This change marks a step in the town’s efforts to improve parking overall. A 2008 parking study by parking consultants Rich and Associates, Inc. found that parking demand far exceeds the supply: there were about 840 public spaces downtown, but there was demand for an estimated 2,840 spaces.
“We hear that all the time, we hear that our parking is a hassle,” Chapel Hill Mayor Pam Hemminger said. “We’re trying to take a holistic approach.”
The rate for on-street parking will remain $1.50 an hour.
Extending meter hours won’t alleviate the high demand but will improve the quality of the parking by reducing anxiety and encouraging people to hang out downtown, Hemminger said.
With a two-hour limit, it can be hard for visitors to feel comfortable eating a meal or going out to a bar while they worry about needing to move their car.
“You might run the risk of a ticket,” Parking Superintendent Brenda Jones said.
Adding even one more hour may reduce that risk, she said.
The Chapel Hill Town Council unanimously voted to make the change at its meeting March 20. Prior to this meeting, Hemminger had attended a national conference for mayors and found that other towns were also making the move to three-hour meter limits.
The town doesn’t expect to see any effect on revenue, negative or positive. Jones said there is a fee to reconfigure and change the rate cards, but the biggest economic impact will be seen through increased business if more visitors are encouraged to come.
Chapel Hill Police Chief Chris Blue said it is too early to have received any feedback about the change, but those comments will be important to evaluate.
“Ideally, parking is forgettable,” Blue said.
Sonna and Sho Yamagishi, who live in Cary, said when they come to Chapel Hill they usually park in the parking decks and avoid street parking all together.

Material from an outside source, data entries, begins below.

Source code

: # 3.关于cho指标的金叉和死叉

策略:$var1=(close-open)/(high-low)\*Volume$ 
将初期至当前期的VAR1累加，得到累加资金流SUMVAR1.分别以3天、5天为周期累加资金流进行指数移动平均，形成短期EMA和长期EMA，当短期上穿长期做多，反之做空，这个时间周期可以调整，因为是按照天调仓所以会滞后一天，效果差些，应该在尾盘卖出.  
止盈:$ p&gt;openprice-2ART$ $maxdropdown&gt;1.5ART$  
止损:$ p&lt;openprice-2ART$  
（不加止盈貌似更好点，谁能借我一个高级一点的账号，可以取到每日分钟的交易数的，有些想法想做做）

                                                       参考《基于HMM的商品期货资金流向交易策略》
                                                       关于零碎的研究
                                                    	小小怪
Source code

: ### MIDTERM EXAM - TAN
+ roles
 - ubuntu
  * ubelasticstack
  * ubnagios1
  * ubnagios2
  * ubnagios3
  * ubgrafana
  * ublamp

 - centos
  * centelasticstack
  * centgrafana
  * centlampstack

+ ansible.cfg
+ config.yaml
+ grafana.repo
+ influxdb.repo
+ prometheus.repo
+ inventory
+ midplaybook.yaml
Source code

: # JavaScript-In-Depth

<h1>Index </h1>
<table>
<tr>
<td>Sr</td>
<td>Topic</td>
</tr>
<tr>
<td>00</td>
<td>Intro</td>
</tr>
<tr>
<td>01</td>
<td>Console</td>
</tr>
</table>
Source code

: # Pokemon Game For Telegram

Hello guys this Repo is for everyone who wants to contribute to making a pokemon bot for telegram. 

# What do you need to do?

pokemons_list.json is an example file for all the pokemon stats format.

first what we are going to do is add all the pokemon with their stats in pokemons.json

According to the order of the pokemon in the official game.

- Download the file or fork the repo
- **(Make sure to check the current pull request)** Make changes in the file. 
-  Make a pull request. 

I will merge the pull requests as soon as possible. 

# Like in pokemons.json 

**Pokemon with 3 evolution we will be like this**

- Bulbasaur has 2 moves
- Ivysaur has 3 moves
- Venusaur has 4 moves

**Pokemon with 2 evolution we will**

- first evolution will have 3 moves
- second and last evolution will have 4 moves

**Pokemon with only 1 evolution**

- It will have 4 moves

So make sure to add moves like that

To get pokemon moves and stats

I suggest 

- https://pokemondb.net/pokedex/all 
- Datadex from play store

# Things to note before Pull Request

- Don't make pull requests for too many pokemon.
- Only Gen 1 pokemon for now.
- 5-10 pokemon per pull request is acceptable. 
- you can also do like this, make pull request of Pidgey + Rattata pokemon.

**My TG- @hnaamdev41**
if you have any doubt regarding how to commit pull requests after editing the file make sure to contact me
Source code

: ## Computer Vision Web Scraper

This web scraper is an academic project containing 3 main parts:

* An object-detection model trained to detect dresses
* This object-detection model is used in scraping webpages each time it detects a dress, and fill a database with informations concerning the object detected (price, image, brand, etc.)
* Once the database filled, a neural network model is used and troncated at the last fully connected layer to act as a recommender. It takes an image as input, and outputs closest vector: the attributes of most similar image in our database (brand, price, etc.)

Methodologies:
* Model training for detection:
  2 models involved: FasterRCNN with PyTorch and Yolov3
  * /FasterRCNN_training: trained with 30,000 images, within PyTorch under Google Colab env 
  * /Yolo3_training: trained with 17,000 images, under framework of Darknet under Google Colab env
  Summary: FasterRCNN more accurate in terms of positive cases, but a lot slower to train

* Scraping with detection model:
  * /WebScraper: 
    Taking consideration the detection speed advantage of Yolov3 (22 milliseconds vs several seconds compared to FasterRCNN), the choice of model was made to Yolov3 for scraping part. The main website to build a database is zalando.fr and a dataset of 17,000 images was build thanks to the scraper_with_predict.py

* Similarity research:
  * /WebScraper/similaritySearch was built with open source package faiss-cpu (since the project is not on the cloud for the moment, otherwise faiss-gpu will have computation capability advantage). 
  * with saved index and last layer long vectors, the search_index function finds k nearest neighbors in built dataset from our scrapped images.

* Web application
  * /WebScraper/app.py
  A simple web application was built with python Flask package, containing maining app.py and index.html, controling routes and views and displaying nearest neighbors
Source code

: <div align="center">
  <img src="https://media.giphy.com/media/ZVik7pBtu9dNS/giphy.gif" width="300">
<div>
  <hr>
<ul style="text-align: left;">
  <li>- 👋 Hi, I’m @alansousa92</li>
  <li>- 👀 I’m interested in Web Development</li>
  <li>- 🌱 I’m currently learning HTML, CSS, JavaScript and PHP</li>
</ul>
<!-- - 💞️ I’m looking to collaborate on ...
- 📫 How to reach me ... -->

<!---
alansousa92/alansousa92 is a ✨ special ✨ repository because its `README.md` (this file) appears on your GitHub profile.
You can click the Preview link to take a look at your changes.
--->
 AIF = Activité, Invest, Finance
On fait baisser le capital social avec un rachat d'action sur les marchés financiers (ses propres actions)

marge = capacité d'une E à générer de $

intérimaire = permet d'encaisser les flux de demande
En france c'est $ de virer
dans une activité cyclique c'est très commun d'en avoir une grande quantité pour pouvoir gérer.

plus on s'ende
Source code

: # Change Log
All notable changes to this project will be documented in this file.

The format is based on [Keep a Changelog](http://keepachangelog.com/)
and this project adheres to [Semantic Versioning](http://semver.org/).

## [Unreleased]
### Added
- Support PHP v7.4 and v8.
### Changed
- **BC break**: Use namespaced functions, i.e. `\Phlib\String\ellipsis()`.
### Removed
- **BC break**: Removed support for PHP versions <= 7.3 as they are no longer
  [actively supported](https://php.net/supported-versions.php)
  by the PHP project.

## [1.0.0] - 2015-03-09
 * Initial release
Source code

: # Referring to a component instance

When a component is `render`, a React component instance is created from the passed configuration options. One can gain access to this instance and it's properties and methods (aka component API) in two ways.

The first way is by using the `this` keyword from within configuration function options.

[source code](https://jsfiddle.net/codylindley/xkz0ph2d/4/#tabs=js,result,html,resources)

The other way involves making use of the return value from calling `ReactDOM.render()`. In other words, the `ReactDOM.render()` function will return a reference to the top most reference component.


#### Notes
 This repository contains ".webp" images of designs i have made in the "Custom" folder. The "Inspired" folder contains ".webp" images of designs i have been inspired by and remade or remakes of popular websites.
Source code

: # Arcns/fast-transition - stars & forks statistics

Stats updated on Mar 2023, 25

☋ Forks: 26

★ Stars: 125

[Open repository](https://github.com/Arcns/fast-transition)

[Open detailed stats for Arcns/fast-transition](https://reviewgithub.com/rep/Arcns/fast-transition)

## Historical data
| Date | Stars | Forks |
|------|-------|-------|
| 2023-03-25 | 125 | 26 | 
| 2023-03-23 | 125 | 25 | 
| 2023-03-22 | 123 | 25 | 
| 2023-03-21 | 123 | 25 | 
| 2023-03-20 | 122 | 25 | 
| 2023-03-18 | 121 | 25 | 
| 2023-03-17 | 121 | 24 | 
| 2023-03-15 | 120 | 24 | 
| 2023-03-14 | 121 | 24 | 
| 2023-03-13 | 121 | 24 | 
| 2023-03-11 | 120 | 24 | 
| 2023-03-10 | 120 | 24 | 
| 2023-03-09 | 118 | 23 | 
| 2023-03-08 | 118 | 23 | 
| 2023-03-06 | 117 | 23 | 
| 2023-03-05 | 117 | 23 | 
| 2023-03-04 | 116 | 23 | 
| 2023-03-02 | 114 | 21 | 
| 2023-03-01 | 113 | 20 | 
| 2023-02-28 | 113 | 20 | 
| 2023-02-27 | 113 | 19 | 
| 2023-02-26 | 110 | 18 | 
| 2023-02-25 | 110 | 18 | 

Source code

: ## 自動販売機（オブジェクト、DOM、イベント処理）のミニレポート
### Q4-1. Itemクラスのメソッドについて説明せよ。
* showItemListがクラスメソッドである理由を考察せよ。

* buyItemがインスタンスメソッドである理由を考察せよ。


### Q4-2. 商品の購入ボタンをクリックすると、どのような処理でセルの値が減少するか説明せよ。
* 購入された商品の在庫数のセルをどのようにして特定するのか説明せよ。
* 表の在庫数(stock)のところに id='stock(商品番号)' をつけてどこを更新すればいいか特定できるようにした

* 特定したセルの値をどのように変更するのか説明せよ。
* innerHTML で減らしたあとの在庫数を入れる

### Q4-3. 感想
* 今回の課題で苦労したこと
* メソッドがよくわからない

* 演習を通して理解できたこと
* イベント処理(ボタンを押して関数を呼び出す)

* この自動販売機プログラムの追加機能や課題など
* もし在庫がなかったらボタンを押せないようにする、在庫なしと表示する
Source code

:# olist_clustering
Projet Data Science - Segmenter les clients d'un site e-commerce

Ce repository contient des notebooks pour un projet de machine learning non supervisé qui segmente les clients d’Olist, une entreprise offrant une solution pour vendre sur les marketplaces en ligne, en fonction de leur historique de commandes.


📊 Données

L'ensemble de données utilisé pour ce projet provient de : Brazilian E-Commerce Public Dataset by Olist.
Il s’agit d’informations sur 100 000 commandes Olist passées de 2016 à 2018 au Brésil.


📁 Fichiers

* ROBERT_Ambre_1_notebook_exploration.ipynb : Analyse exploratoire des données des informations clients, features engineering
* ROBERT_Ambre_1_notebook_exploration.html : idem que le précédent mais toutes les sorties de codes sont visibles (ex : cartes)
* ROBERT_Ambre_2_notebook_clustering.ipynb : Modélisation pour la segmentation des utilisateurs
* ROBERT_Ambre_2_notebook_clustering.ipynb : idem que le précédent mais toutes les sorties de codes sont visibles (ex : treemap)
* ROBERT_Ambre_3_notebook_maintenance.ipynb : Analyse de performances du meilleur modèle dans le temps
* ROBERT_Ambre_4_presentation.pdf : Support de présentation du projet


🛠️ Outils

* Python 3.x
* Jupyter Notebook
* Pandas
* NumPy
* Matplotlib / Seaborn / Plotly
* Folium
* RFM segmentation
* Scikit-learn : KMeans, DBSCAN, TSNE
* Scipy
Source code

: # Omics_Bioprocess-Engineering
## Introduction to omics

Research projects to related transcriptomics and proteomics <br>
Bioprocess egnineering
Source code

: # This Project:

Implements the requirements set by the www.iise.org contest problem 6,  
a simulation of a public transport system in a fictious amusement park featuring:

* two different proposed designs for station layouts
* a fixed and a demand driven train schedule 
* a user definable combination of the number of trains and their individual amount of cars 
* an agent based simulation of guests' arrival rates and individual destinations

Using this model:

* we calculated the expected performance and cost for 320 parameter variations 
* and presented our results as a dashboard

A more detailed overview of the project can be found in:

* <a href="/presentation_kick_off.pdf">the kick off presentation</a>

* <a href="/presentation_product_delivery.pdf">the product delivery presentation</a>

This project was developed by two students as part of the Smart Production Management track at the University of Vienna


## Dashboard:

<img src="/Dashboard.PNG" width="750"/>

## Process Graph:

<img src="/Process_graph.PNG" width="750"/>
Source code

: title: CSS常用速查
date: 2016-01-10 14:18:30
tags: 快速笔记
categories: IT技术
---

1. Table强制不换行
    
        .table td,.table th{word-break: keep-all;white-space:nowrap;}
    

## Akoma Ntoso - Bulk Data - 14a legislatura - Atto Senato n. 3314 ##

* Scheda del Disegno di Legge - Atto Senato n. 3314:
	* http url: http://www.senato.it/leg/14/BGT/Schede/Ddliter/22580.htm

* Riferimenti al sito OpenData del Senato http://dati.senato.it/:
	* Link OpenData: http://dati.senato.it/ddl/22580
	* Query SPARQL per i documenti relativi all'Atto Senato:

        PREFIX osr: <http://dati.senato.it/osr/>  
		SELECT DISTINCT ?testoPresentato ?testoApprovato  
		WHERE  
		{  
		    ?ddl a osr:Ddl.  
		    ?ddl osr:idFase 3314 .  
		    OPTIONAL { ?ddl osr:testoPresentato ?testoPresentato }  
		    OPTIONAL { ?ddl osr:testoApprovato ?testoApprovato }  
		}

“Two hours is still plenty of time,” Sho Yamagishi said.
Sonna Yamagishi said the third hour would give people the opportunity to get dessert after dinner instead of rushing off.
Sho Yamagishi said more decks could be a solution to parking issues.
Jamil Kadoura, the owner of Mediterranean Deli, said the number of parking spaces is a greater issue than length of time at the meter.
“Parking is the cancer of this town,” he said.
Kadoura, who started his business in 1992, said the town has grown but parking has not yet matched it. Businesses would benefit if meters ended earlier or had even longer times, he said.
However, Kadoura said the increase to three hours shows the town is putting effort in the right direction.
“I have faith in our mayor,” he said. “I think she’s realizing what’s going on more.”
Hemminger said the town council will discuss more solutions to parking issues at its work session Wednesday.